• _TASK TO COMPLETE_:
Look through the data below for the line with "- 엔딩 3 – The Ones That Got Away", and transcribe it exactly together with each line after it up to and including the line with "더 포가튼 시티는 요즘". Give nothing else.
[Start of section]
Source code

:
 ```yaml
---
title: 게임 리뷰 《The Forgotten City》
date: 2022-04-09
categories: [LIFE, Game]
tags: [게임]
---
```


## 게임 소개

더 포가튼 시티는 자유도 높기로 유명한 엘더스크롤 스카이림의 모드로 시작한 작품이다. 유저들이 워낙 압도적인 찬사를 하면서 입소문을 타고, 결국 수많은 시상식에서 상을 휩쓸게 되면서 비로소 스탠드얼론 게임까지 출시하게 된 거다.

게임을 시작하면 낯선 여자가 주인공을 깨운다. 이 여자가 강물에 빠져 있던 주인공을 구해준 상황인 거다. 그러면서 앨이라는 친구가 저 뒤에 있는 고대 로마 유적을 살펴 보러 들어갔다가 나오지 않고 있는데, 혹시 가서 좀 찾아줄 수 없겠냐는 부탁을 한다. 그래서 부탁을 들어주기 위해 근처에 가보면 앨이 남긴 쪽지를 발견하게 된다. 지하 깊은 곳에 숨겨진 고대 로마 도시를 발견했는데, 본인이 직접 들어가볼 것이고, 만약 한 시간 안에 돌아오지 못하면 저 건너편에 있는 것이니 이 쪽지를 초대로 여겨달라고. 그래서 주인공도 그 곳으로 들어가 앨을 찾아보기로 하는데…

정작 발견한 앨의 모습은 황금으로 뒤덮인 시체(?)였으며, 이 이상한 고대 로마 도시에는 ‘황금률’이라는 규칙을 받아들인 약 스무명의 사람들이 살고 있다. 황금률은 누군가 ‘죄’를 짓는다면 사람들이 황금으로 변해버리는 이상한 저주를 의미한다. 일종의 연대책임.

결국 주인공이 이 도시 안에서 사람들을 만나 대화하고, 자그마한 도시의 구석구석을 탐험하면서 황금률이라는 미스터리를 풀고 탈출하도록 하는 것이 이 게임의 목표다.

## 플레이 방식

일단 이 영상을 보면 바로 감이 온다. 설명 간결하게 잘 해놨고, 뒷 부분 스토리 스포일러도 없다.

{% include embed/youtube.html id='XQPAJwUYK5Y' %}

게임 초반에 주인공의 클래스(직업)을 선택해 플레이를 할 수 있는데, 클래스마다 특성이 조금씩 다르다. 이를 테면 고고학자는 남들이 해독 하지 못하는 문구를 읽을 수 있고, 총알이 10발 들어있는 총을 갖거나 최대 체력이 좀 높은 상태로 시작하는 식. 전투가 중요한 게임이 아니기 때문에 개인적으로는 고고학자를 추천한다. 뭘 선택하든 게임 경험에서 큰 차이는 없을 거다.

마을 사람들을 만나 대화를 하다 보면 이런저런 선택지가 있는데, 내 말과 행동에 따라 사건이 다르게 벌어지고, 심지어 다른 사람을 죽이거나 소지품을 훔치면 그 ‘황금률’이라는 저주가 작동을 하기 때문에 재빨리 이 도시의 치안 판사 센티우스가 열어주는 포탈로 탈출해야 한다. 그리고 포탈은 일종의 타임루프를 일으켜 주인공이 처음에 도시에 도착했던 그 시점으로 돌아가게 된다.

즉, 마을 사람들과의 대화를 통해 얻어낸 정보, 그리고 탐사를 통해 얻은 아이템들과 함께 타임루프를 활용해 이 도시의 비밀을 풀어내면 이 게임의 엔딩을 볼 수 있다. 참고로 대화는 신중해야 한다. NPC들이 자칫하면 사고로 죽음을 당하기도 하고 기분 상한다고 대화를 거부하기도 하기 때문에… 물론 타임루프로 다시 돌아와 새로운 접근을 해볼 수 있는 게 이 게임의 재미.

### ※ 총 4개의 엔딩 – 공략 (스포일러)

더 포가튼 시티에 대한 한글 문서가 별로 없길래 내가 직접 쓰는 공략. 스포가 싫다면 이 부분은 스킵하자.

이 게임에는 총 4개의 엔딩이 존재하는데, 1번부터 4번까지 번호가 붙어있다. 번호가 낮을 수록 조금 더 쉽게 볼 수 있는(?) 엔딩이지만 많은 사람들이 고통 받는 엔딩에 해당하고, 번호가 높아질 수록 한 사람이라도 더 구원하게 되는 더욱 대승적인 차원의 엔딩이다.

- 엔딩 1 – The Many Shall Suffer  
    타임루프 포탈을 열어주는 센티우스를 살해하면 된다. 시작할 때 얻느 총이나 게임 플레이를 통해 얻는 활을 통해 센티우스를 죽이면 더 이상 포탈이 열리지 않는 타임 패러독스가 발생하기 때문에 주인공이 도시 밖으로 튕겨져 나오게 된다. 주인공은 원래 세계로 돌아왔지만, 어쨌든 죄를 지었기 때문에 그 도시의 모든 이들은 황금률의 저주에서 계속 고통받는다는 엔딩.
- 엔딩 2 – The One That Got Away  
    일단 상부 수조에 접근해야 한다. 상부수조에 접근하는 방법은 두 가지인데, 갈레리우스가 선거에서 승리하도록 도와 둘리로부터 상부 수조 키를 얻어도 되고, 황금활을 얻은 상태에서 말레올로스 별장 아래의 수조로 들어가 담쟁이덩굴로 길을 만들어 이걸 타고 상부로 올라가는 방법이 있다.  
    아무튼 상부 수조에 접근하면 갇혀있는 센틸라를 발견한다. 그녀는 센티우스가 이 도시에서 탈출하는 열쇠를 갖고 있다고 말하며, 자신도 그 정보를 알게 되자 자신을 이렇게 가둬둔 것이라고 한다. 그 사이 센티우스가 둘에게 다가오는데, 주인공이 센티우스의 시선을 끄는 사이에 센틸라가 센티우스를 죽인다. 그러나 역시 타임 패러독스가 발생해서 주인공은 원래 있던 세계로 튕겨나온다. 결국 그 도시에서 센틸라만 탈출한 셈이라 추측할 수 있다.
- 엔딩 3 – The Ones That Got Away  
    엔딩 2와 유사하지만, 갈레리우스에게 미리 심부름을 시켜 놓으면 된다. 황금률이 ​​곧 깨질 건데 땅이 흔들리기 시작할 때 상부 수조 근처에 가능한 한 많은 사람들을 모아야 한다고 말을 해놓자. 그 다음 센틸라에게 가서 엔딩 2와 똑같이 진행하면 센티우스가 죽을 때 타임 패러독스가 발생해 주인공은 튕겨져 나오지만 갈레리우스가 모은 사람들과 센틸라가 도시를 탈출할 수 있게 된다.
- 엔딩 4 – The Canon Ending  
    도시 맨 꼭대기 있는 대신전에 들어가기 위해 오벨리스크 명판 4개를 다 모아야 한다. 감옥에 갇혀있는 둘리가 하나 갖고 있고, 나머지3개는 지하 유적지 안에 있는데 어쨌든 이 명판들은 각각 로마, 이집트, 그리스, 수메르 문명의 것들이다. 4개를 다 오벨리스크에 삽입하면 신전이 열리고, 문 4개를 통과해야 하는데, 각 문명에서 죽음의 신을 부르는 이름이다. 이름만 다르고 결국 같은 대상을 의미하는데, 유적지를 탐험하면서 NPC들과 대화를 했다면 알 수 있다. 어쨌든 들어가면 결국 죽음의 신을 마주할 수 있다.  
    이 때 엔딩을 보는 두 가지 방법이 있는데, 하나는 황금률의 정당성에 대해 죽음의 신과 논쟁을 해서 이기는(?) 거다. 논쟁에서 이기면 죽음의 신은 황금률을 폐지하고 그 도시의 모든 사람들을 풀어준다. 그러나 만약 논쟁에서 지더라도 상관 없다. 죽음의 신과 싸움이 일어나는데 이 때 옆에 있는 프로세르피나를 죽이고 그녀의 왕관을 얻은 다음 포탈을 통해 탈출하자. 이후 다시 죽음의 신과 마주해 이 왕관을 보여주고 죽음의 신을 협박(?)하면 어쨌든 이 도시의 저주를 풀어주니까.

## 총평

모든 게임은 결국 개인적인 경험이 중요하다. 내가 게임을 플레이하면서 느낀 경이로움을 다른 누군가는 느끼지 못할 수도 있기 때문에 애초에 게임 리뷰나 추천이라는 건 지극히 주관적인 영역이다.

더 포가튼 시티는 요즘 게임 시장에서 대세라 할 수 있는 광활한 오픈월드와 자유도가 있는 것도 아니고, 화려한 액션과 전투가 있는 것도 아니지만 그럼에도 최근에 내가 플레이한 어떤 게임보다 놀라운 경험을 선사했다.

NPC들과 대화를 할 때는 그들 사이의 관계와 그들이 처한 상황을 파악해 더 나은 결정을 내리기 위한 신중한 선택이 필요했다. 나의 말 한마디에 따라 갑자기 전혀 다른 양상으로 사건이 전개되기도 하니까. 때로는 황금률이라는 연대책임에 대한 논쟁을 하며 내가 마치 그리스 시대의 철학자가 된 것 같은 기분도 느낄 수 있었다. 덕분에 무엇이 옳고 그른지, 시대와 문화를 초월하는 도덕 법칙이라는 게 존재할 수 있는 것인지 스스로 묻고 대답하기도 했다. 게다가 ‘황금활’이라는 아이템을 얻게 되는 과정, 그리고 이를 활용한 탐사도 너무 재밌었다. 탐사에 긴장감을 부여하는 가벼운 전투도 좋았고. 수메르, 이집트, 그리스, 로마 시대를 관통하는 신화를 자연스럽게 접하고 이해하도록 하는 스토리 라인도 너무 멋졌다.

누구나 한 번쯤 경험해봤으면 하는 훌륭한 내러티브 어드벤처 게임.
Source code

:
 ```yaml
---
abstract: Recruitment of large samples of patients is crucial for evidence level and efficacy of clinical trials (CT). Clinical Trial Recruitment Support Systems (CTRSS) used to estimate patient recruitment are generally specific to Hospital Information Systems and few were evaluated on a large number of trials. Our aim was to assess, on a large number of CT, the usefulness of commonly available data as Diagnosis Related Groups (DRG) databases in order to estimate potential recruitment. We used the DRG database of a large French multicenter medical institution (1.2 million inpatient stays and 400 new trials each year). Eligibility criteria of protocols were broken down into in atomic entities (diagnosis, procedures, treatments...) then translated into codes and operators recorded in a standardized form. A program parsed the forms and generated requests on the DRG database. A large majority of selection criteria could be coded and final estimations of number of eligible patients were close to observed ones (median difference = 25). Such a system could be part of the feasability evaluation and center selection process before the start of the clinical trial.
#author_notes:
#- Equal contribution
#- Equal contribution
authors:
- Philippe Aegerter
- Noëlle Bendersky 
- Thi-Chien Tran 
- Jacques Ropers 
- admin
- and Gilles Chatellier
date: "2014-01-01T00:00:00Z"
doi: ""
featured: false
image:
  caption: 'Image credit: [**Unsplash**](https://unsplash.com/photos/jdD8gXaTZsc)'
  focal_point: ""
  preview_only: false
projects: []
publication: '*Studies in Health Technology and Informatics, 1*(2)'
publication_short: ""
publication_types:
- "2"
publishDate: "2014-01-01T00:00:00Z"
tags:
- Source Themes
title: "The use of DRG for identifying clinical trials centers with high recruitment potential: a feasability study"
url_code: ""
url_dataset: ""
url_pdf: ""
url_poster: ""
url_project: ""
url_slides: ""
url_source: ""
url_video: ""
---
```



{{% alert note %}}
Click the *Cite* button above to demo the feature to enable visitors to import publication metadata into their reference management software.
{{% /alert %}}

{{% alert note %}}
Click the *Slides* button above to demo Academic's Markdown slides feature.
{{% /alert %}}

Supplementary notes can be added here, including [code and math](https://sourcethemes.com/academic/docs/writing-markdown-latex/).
[End of section]
• _RESPONSE FOR THIS EXERCISE_:
- 엔딩 3 – The Ones That Got Away  
    엔딩 2와 유사하지만, 갈레리우스에게 미리 심부름을 시켜 놓으면 된다. 황금률이 ​​곧 깨질 건데 땅이 흔들리기 시작할 때 상부 수조 근처에 가능한 한 많은 사람들을 모아야 한다고 말을 해놓자. 그 다음 센틸라에게 가서 엔딩 2와 똑같이 진행하면 센티우스가 죽을 때 타임 패러독스가 발생해 주인공은 튕겨져 나오지만 갈레리우스가 모은 사람들과 센틸라가 도시를 탈출할 수 있게 된다.
- 엔딩 4 – The Canon Ending  
    도시 맨 꼭대기 있는 대신전에 들어가기 위해 오벨리스크 명판 4개를 다 모아야 한다. 감옥에 갇혀있는 둘리가 하나 갖고 있고, 나머지3개는 지하 유적지 안에 있는데 어쨌든 이 명판들은 각각 로마, 이집트, 그리스, 수메르 문명의 것들이다. 4개를 다 오벨리스크에 삽입하면 신전이 열리고, 문 4개를 통과해야 하는데, 각 문명에서 죽음의 신을 부르는 이름이다. 이름만 다르고 결국 같은 대상을 의미하는데, 유적지를 탐험하면서 NPC들과 대화를 했다면 알 수 있다. 어쨌든 들어가면 결국 죽음의 신을 마주할 수 있다.  
    이 때 엔딩을 보는 두 가지 방법이 있는데, 하나는 황금률의 정당성에 대해 죽음의 신과 논쟁을 해서 이기는(?) 거다. 논쟁에서 이기면 죽음의 신은 황금률을 폐지하고 그 도시의 모든 사람들을 풀어준다. 그러나 만약 논쟁에서 지더라도 상관 없다. 죽음의 신과 싸움이 일어나는데 이 때 옆에 있는 프로세르피나를 죽이고 그녀의 왕관을 얻은 다음 포탈을 통해 탈출하자. 이후 다시 죽음의 신과 마주해 이 왕관을 보여주고 죽음의 신을 협박(?)하면 어쨌든 이 도시의 저주를 풀어주니까.

## 총평

모든 게임은 결국 개인적인 경험이 중요하다. 내가 게임을 플레이하면서 느낀 경이로움을 다른 누군가는 느끼지 못할 수도 있기 때문에 애초에 게임 리뷰나 추천이라는 건 지극히 주관적인 영역이다.

더 포가튼 시티는 요즘 게임 시장에서 대세라 할 수 있는 광활한 오픈월드와 자유도가 있는 것도 아니고, 화려한 액션과 전투가 있는 것도 아니지만 그럼에도 최근에 내가 플레이한 어떤 게임보다 놀라운 경험을 선사했다.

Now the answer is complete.